Please write out exactly the lines of the data below from the line holding "repeated Professor Quirrell." through the line holding "Harry was feeling", and leave out the rest.

--- --- ---

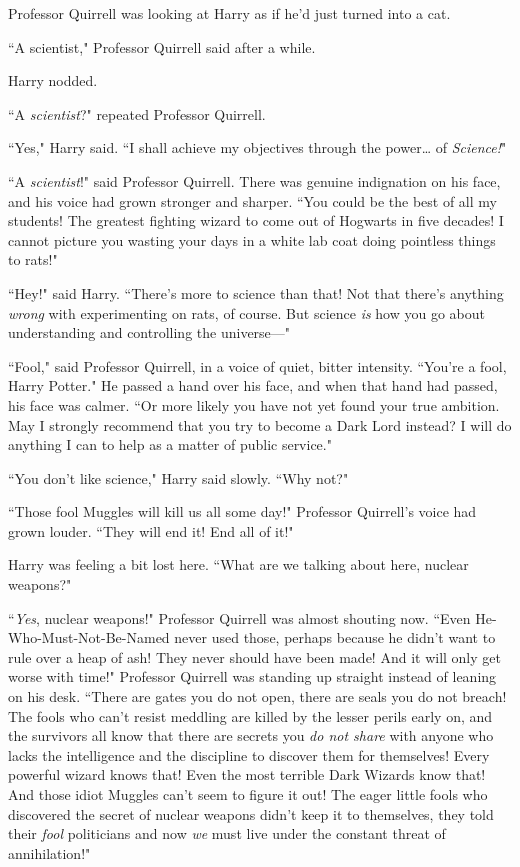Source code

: Professor Quirrell was looking at Harry as if he'd just turned into a cat.

``A scientist," Professor Quirrell said after a while.

Harry nodded.

``A \emph{scientist}?" repeated Professor Quirrell.

``Yes," Harry said. ``I shall achieve my objectives through the power{\ldots} of \emph{Science!}"

``A \emph{scientist}!" said Professor Quirrell. There was genuine indignation on his face, and his voice had grown stronger and sharper. ``You could be the best of all my students! The greatest fighting wizard to come out of Hogwarts in five decades! I cannot picture you wasting your days in a white lab coat doing pointless things to rats!"

``Hey!" said Harry. ``There's more to science than that! Not that there's anything \emph{wrong} with experimenting on rats, of course. But science \emph{is} how you go about understanding and controlling the universe—"

``Fool," said Professor Quirrell, in a voice of quiet, bitter intensity. ``You're a fool, Harry Potter." He passed a hand over his face, and when that hand had passed, his face was calmer. ``Or more likely you have not yet found your true ambition. May I strongly recommend that you try to become a Dark Lord instead? I will do anything I can to help as a matter of public service."

``You don't like science," Harry said slowly. ``Why not?"

``Those fool Muggles will kill us all some day!" Professor Quirrell's voice had grown louder. ``They will end it! End all of it!"

Harry was feeling a bit lost here. ``What are we talking about here, nuclear weapons?"

``\emph{Yes}, nuclear weapons!" Professor Quirrell was almost shouting now. ``Even He-Who-Must-Not-Be-Named never used those, perhaps because he didn't want to rule over a heap of ash! They never should have been made! And it will only get worse with time!" Professor Quirrell was standing up straight instead of leaning on his desk. ``There are gates you do not open, there are seals you do not breach! The fools who can't resist meddling are killed by the lesser perils early on, and the survivors all know that there are secrets you \emph{do not share} with anyone who lacks the intelligence and the discipline to discover them for themselves! Every powerful wizard knows that! Even the most terrible Dark Wizards know that! And those idiot Muggles can't seem to figure it out! The eager little fools who discovered the secret of nuclear weapons didn't keep it to themselves, they told their \emph{fool} politicians and now \emph{we} must live under the constant threat of annihilation!"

--- --- ---

Answer box:
``A \emph{scientist}?" repeated Professor Quirrell.

``Yes," Harry said. ``I shall achieve my objectives through the power{\ldots} of \emph{Science!}"

``A \emph{scientist}!" said Professor Quirrell. There was genuine indignation on his face, and his voice had grown stronger and sharper. ``You could be the best of all my students! The greatest fighting wizard to come out of Hogwarts in five decades! I cannot picture you wasting your days in a white lab coat doing pointless things to rats!"

``Hey!" said Harry. ``There's more to science than that! Not that there's anything \emph{wrong} with experimenting on rats, of course. But science \emph{is} how you go about understanding and controlling the universe—"

``Fool," said Professor Quirrell, in a voice of quiet, bitter intensity. ``You're a fool, Harry Potter." He passed a hand over his face, and when that hand had passed, his face was calmer. ``Or more likely you have not yet found your true ambition. May I strongly recommend that you try to become a Dark Lord instead? I will do anything I can to help as a matter of public service."

``You don't like science," Harry said slowly. ``Why not?"

``Those fool Muggles will kill us all some day!" Professor Quirrell's voice had grown louder. ``They will end it! End all of it!"

Harry was feeling a bit lost here. ``What are we talking about here, nuclear weapons?"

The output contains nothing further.